> [TRY IT]: Please return all lines of the data below containing the string "podemos".

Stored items
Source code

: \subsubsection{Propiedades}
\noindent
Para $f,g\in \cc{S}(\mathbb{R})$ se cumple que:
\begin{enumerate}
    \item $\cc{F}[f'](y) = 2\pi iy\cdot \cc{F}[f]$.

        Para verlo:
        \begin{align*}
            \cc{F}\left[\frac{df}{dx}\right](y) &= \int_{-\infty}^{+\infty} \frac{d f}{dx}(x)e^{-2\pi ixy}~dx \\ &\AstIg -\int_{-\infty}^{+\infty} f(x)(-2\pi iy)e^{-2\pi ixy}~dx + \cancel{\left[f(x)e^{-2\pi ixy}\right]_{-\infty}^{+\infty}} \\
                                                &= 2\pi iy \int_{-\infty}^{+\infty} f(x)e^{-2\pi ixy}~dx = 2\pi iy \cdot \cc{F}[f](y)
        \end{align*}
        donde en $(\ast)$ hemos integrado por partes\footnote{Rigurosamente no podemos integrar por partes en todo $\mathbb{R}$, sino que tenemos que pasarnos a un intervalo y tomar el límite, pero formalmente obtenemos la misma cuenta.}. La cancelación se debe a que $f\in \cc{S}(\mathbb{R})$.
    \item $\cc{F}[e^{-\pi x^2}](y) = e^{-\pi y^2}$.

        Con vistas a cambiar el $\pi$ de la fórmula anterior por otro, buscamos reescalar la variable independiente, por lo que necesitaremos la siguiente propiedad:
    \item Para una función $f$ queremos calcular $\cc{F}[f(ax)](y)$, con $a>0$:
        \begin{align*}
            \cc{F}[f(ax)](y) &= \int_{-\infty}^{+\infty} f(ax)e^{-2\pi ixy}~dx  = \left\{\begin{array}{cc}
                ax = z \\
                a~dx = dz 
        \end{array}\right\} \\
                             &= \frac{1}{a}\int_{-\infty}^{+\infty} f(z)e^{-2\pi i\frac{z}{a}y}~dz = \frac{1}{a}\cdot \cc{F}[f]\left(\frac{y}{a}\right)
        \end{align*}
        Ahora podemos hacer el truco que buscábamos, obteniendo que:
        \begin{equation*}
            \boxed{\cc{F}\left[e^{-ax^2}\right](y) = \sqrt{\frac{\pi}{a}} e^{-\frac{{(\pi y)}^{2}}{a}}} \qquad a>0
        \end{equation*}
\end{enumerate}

> [SOLUTION]:
        donde en $(\ast)$ hemos integrado por partes\footnote{Rigurosamente no podemos integrar por partes en todo $\mathbb{R}$, sino que tenemos que pasarnos a un intervalo y tomar el límite, pero formalmente obtenemos la misma cuenta.}. La cancelación se debe a que $f\in \cc{S}(\mathbb{R})$.
        Ahora podemos hacer el truco que buscábamos, obteniendo que:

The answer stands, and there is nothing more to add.